What is needed>
Output only the lines below that start at the line containing "provide measurable ROI." and end at the line containing "can work initially).", with both ends kept.

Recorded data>
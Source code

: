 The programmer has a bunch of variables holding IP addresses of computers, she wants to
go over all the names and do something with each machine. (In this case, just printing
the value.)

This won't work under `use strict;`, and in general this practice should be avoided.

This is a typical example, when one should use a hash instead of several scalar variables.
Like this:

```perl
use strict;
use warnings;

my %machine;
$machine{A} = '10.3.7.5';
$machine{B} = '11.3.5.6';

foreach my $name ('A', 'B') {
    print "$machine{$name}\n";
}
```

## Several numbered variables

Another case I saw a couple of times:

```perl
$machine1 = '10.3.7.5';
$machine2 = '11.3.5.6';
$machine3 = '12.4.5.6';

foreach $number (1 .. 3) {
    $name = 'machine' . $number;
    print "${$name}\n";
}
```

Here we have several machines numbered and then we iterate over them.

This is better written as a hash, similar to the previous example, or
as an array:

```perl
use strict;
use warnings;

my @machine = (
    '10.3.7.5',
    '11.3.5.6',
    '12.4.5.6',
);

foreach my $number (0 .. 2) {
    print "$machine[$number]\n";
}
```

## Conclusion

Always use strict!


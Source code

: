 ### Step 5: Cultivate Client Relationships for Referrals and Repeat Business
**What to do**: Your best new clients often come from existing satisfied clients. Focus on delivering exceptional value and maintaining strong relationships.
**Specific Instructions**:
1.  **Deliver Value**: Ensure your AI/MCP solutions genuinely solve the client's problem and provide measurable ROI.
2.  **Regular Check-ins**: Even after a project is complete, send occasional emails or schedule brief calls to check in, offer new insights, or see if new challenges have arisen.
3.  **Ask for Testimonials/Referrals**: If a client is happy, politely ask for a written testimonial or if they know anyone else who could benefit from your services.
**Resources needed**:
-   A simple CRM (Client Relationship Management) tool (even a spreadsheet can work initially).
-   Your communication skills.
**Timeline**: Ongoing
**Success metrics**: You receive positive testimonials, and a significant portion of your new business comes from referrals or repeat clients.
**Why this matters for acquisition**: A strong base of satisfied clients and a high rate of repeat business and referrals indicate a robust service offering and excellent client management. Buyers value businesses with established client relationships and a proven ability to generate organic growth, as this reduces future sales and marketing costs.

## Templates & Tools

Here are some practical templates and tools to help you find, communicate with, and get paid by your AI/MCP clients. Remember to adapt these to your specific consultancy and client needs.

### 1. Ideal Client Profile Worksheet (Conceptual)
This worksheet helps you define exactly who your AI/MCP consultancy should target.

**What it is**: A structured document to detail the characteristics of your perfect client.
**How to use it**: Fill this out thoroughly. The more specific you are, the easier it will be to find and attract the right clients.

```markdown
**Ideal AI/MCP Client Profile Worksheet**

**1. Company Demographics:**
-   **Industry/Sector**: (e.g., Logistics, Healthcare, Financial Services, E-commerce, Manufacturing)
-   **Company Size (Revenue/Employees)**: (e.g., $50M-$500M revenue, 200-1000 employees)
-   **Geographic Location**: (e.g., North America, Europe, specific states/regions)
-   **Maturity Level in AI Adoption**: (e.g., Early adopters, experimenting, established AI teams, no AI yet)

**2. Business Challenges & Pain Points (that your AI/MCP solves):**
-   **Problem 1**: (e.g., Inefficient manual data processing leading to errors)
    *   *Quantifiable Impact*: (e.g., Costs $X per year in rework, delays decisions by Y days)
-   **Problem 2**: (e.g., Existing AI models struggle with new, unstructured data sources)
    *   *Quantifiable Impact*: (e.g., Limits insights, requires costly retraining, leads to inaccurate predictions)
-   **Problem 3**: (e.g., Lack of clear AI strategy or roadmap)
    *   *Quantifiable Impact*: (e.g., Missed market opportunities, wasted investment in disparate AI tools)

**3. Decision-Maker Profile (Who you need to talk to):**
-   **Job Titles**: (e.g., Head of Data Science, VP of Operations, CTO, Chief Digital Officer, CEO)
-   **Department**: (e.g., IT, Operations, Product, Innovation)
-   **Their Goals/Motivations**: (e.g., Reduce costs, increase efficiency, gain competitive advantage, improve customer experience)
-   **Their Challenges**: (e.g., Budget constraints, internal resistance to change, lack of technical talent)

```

Response below>
1.  **Deliver Value**: Ensure your AI/MCP solutions genuinely solve the client's problem and provide measurable ROI.
2.  **Regular Check-ins**: Even after a project is complete, send occasional emails or schedule brief calls to check in, offer new insights, or see if new challenges have arisen.
3.  **Ask for Testimonials/Referrals**: If a client is happy, politely ask for a written testimonial or if they know anyone else who could benefit from your services.
**Resources needed**:
-   A simple CRM (Client Relationship Management) tool (even a spreadsheet can work initially).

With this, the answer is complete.